Byrnes, who was born Edward Byrne Breitenberger in New York City, came from a poor family. His alcoholic father died when he was 13.
At 17, he began to work as a photographer’s model and was drawn into male hustling with wealthy older men that introduced him to a “strange world” of “art, wealth, sadism, limousines, sex for money, theater and fine restaurants,” Byrnes wrote in his 1996 autobiography, “ ’Kookie’ No More.”
Byrnes was best known as Kookie on the private-detective series “77 Sunset Strip,” which ran from ran from 1958 to 1964. Byrnes played a hip parking attendant at a Hollywood nightclub who helped out with cases.

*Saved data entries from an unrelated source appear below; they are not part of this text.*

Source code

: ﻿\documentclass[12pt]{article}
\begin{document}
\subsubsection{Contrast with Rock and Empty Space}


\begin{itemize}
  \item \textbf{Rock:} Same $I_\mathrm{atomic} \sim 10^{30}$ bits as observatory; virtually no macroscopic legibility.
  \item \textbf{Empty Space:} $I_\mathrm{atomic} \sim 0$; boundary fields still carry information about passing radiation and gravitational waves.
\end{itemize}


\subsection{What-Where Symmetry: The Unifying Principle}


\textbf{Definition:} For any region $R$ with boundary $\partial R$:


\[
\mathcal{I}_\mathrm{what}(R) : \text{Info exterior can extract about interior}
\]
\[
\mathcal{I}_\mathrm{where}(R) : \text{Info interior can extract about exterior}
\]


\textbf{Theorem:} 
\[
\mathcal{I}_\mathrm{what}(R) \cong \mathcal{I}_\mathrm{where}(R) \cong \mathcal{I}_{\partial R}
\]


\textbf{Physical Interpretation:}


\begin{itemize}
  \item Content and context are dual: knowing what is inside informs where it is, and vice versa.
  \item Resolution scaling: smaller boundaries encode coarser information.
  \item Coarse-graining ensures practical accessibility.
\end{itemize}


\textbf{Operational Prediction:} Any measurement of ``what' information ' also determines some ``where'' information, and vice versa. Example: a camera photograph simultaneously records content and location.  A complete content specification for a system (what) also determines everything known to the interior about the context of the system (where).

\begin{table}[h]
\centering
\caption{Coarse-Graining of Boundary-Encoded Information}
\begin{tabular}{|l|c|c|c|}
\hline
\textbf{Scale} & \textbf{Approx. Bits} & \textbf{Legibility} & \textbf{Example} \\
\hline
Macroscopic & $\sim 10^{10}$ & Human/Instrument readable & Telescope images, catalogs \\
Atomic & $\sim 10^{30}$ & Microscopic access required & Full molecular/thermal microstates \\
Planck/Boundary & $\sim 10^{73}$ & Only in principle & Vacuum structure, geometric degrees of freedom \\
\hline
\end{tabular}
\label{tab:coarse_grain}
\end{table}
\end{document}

He was known for his hipster lingo, including the catch phrase “Baby, you’re the ginchiest!”
When he wasn’t making wisecracks, Gerald Lloyd “Kookie” Kookson III was lovingly combing his well-greased hairdo.
The show made Byrnes a teen idol who at the height of his popularity received 15,000 fan letters a week.
“Kookie, Kookie (Lend Me Your Comb),” a novelty record he recorded with Connie Stevens, sold more than 1 million copies and rose to No. 4 on the Billboard Hot 100 chart in May 1959.
He appeared in dozens of movies and on episodes of several TV shows, including “Fantasy Island” and “Murder, She Wrote.” In 1975, Byrnes was hired to host a new game show called “Wheel of Fortune” and filmed two pilots, but the job eventually went to Chuck Woolery.
In the 1978 John Travolta movie “Grease,” he played Vince Fontaine, the suave host of the “National Bandstand” TV dance show.